3月11日午後2時35分過ぎ、僕は休みで部屋にいた。お風呂を掃除する準備をしていて、服を脱いで上半身裸になると熱いシャワーを出して浴槽に当てた。
水しぶきが気持ちいい。
鼻唄を歌いながらシャンプーの残りが少ないことに気付いた。『後で買い物に行かなくちゃ』と思った時だった。
体か左右に大きく揺れ始めた。
「何だ? 目眩か?」と思いシャワーを止めて浴室から出て部屋に戻ると、また体が大きく横に揺れ出した。
僕は天井を見上げて電灯の紐を見つめる。紐が生きているように波打って激しく揺れていた。

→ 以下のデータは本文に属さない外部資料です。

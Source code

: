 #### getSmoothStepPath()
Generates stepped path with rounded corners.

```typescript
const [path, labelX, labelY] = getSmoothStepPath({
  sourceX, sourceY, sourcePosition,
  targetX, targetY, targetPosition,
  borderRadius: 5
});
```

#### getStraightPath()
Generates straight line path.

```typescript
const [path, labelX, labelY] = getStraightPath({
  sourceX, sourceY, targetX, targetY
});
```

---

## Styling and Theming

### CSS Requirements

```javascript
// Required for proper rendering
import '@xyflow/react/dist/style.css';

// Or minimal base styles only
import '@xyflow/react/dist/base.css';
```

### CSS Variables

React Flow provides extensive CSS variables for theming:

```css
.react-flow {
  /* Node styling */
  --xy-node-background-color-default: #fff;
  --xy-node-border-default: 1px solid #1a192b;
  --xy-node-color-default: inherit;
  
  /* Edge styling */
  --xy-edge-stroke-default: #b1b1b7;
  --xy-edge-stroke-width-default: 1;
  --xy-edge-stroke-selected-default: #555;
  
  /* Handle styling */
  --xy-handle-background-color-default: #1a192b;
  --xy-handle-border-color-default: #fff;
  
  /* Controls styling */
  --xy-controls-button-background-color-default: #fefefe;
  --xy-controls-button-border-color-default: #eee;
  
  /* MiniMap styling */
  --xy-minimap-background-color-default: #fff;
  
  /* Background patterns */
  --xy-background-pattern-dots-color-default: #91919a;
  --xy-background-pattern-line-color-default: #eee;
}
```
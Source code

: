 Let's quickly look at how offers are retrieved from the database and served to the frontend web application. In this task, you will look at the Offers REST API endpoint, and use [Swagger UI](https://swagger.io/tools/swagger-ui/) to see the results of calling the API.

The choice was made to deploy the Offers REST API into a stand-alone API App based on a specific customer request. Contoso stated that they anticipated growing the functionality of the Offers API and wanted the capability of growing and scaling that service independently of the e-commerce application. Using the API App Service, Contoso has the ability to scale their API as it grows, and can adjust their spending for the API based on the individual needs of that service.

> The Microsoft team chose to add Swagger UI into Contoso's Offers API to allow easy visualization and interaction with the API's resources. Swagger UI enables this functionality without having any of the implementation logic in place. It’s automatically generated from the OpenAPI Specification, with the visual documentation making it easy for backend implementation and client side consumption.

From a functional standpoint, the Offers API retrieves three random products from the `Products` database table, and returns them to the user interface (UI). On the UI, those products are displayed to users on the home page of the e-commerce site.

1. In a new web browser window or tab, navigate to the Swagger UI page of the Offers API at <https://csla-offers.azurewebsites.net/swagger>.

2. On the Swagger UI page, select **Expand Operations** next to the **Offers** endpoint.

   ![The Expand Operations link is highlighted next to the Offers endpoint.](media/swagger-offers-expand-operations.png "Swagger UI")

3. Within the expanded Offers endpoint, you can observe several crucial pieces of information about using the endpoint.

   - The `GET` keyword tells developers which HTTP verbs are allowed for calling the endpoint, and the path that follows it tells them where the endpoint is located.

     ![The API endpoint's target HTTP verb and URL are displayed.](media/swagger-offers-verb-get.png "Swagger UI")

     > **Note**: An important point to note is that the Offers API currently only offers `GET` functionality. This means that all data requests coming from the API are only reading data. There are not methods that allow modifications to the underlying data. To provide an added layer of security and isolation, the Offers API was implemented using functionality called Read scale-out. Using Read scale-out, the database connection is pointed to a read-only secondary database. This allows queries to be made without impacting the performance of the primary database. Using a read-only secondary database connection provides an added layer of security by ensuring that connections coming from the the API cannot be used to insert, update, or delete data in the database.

「これは目眩じゃない地震だ!!」僕は大きく揺れ続けている事に今までにない違和感と恐怖を感じていた。いつもより長い地震だ。7分近くも揺れていた。
『長い地震だ。長い割には揺れ自体は大したことないかもな。たぶん、震度3か、4弱辺りなのかな』と僕は思いながら紐を見続けた。

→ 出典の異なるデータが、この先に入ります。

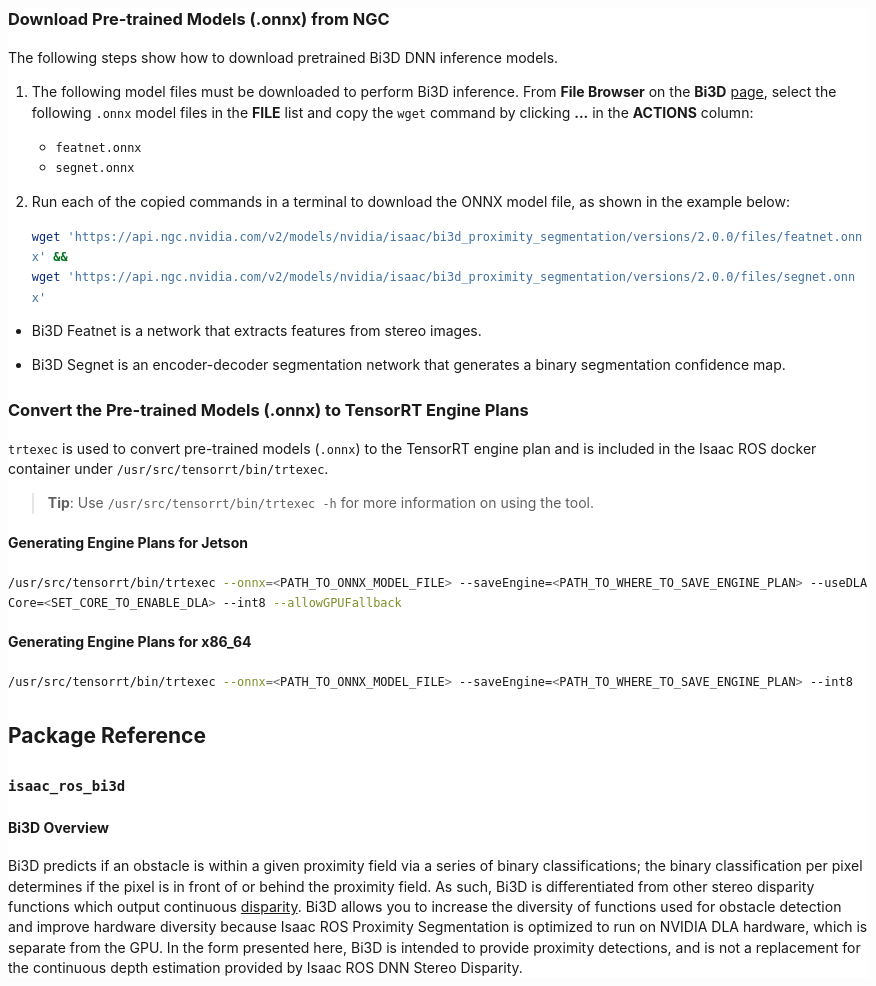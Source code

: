 ### Download Pre-trained Models (.onnx) from NGC

The following steps show how to download pretrained Bi3D DNN inference models.

1. The following model files must be downloaded to perform Bi3D inference. From **File Browser** on the **Bi3D** [page](https://catalog.ngc.nvidia.com/orgs/nvidia/teams/isaac/models/bi3d_proximity_segmentation), select the following `.onnx` model files in the **FILE** list and copy the `wget` command by clicking **...** in the **ACTIONS** column:
   - `featnet.onnx`
   - `segnet.onnx`

2. Run each of the copied commands in a terminal to download the ONNX model file, as shown in the example below:

   ```bash
   wget 'https://api.ngc.nvidia.com/v2/models/nvidia/isaac/bi3d_proximity_segmentation/versions/2.0.0/files/featnet.onnx' &&
   wget 'https://api.ngc.nvidia.com/v2/models/nvidia/isaac/bi3d_proximity_segmentation/versions/2.0.0/files/segnet.onnx'
   ```

- Bi3D Featnet is a network that extracts features from stereo images.

- Bi3D Segnet is an encoder-decoder segmentation network that generates a binary segmentation confidence map.

### Convert the Pre-trained Models (.onnx) to TensorRT Engine Plans

`trtexec` is used to convert pre-trained models (`.onnx`) to the TensorRT engine plan and is included in the Isaac ROS docker container under `/usr/src/tensorrt/bin/trtexec`.

> **Tip**: Use `/usr/src/tensorrt/bin/trtexec -h` for more information on using the tool.

#### Generating Engine Plans for Jetson  

  ```bash
  /usr/src/tensorrt/bin/trtexec --onnx=<PATH_TO_ONNX_MODEL_FILE> --saveEngine=<PATH_TO_WHERE_TO_SAVE_ENGINE_PLAN> --useDLACore=<SET_CORE_TO_ENABLE_DLA> --int8 --allowGPUFallback
  ```

#### Generating Engine Plans for x86_64  

  ```bash
  /usr/src/tensorrt/bin/trtexec --onnx=<PATH_TO_ONNX_MODEL_FILE> --saveEngine=<PATH_TO_WHERE_TO_SAVE_ENGINE_PLAN> --int8
  ```

## Package Reference

### `isaac_ros_bi3d`

#### Bi3D Overview

Bi3D predicts if an obstacle is within a given proximity field via a series of binary classifications; the binary classification per pixel determines if the pixel is in front of or behind the proximity field. As such, Bi3D is differentiated from other stereo disparity functions which output continuous [disparity](https://en.wikipedia.org/wiki/Binocular_disparity). Bi3D allows you to increase the diversity of functions used for obstacle detection and improve hardware diversity because Isaac ROS Proximity Segmentation is optimized to run on NVIDIA DLA hardware, which is separate from the GPU. In the form presented here, Bi3D is intended to provide proximity detections, and is not a replacement for the continuous depth estimation provided by Isaac ROS DNN Stereo Disparity.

今までにない違和感とは、異様に地震が長い事の他に、心の渇きを感じたからだった。心の渇きは最終段階のように心許ないものだ。退廃的で後ろめたさを宿す、しくじりに近いものがあり、やりきれなさを抱くのだ。嫌な予感、虫の知らせ、警告等が複雑に絡み合った状態を意味する。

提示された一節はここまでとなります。